Recently, wheeled mobile robots (WMRs) have increasingly been utilized in various fields, including industrial automation, logistics, healthcare, household tasks, and hazardous environments with limited human access^1,2,3,4,5,6. These versatile robots offer unparalleled flexibility and efficiency, capable of performing tasks either autonomously or with human oversight. Effective control is vital for their efficient operation and safety, allowing them to navigate, interact with their surroundings, and complete tasks accurately and efficiently. However, achieving precise and robust control is challenging due to the complex dynamics of WMRs and environmental uncertainties. Robustness is crucial for managing diverse operating conditions like WSS. These factors are key considerations in designing and controlling of WMRs, requiring robust control strategies to minimize their impact and enhance overall performance and safety.

In literature, many dynamics model-based control methods have been investigated to enhance robot tracking performance like computed torque control^7,8, adaptive control^9,10, fuzzy logic control¹¹, neural network-based control^12,13, and sliding mode control (SMC)^14,15,16. Compared to other methods, SMC is often considered an effective control approach, particularly valued for its robustness in handling uncertainties, and external disturbances in nonlinear dynamic systems. SMC has been successfully applied to WMRs, ensuring system stability by driving it toward a desired trajectory or state¹⁷. Especially, it offers excellent tracking performance and stability with a relatively simple design process. Despite these advantages, SMC is not without its drawbacks. One of the primary limitations is that it only guarantees asymptotic stability due to utilizing the linear sliding function, meaning that the system’s state variables will eventually converge to the desired equilibrium point, it may take an indefinite amount of time to do so. This gradual convergence can be a significant limitation in applications where rapid stabilization is critical. Additionally, SMC is known for causing the chattering phenomenon, which involves rapid oscillations around the sliding surface due to high-frequency switching control actions.
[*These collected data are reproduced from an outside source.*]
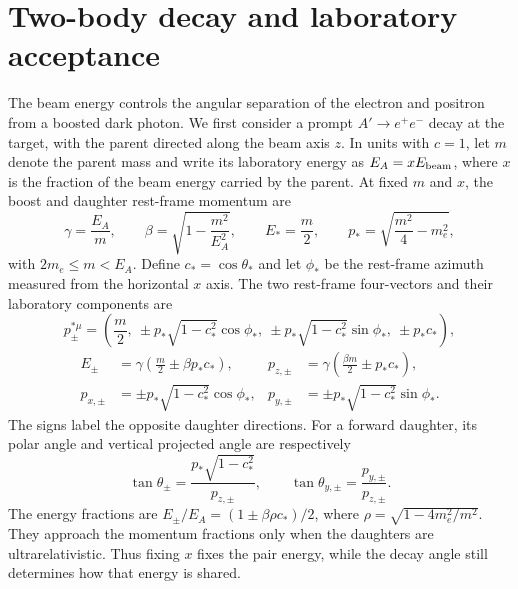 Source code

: \section{Two-body decay and laboratory acceptance}
\label{v571:kinematics}

The beam energy controls the angular separation of the electron and positron
from a boosted dark photon.  We first consider a prompt $A'\to e^+e^-$ decay
at the target, with the parent directed along the beam axis $z$.  In units with
$c=1$, let $m$ denote the parent mass and write its laboratory energy as
$E_A=xE_{\rm beam}$, where $x$ is the fraction of the beam energy carried by
the parent.  At fixed $m$ and $x$, the boost and daughter rest-frame momentum are
\begin{equation}
  \gamma=\frac{E_A}{m},\qquad
  \beta=\sqrt{1-\frac{m^2}{E_A^2}},\qquad
  E_* = \frac{m}{2},\qquad
  p_* = \sqrt{\frac{m^2}{4}-m_e^2},
  \label{v571:boost}
\end{equation}
with $2m_e\leq m<E_A$.  Define $c_*=\cos\theta_*$ and let $\phi_*$ be the
rest-frame azimuth measured from the horizontal $x$ axis.  The two rest-frame
four-vectors and their laboratory components are
\begin{equation}
  p_{\pm}^{*\mu}
    =\left(\frac m2,\ \pm p_*\sqrt{1-c_*^2}\cos\phi_*,\
       \pm p_*\sqrt{1-c_*^2}\sin\phi_*,\ \pm p_*c_*\right),
       \label{v571:rest-vectors}
\end{equation}
\begin{align}
  E_\pm&=\gamma\left(\frac m2\pm\beta p_*c_*\right),&
  p_{z,\pm}&=\gamma\left(\frac{\beta m}{2}\pm p_*c_*\right),
       \label{v571:lab-vectors}\\
  p_{x,\pm}&=\pm p_*\sqrt{1-c_*^2}\cos\phi_*,&
  p_{y,\pm}&=\pm p_*\sqrt{1-c_*^2}\sin\phi_* .
       \label{v571:transverse-vectors}
\end{align}
The signs label the opposite daughter directions.  For a forward daughter,
its polar angle and vertical projected angle are respectively
\begin{equation}
  \tan\theta_\pm=\frac{p_*\sqrt{1-c_*^2}}{p_{z,\pm}},\qquad
  \tan\theta_{y,\pm}=\frac{p_{y,\pm}}{p_{z,\pm}}.
  \label{v571:angles}
\end{equation}
The energy fractions are $E_\pm/E_A=(1\pm\beta\rho c_*)/2$, where
$\rho=\sqrt{1-4m_e^2/m^2}$.  They approach the momentum fractions only when
the daughters are ultrarelativistic.  Thus fixing $x$ fixes the pair energy,
while the decay angle still determines how that energy is shared.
Finite-time control is widely recognized as an effective control strategy, especially appreciated for its ability to stabilize the systems. Unlike traditional control methods, which typically guarantee asymptotic stability, where the system state approaches to desired equilibrium point as time goes to infinity, finite-time control ensures that the convergence occurs within a finite period of time. This characteristic is crucial for applications that require rapid stabilization and precise timing, such as robotics^18,19, aerospace systems^20,21, and electrical circuits²². In the SMC family, finite-time convergence and stability can be obtained by using non-linear sliding functions instead of linear one; for example, terminal sliding mode control (TSMC)²³, fast TSMC^24,25, non-singular TSMC^26,27, and non-singular fast TSMC (NFTSMC)^28,29,30. Besides its advantages, the convergence speed of finite-time control approaches can be notably influenced by the system’s initial conditions. In many practical scenarios, when the initial conditions deviate significantly from the nominal values for which the controller was designed, the system may experience slower convergence rates or fail to achieve the desired state within the specified finite time. To overtake the problem, fixed-time stability has been developed, which guarantees that system states reach a desired equilibrium within a predetermined, fixed amount of time regardless of the initial state³¹. By providing reliable and predictable convergence times, fixed-time stability continues to play a vital role in increasing the safety, performance, and reliability of modern control systems, such as spacecraft³², underwater vehicle³³, robot manipulators^34,35, and mobile robots³⁶.

In order to minimize the chattering phenomenon, a common approach is to replace the discontinuous signum function in switching control law by a continuous one. In this approach, the most popular method is the boundary layer technique^37,38. While this approach decreases the chattering of the control input, it results in the system state not being exactly on the sliding surface but rather within a region around it, which reduces the tracking accuracy of the controlled systems. Another approach involves using high-order sliding mode (HOSM) that transfers the discontinuity to a higher-order derivative, effectively reducing chattering^39,40. The super-twisting algorithm (STA) is a second-order sliding mode control method widely used in control systems to ensure robust and precise performance despite uncertainties and disturbances^41,42. Moreover, it can bring the system state to the sliding surface in finite time, ensuring rapid response and stability. Unfortunately, the convergence time of STA still depends on system’s initial conditions.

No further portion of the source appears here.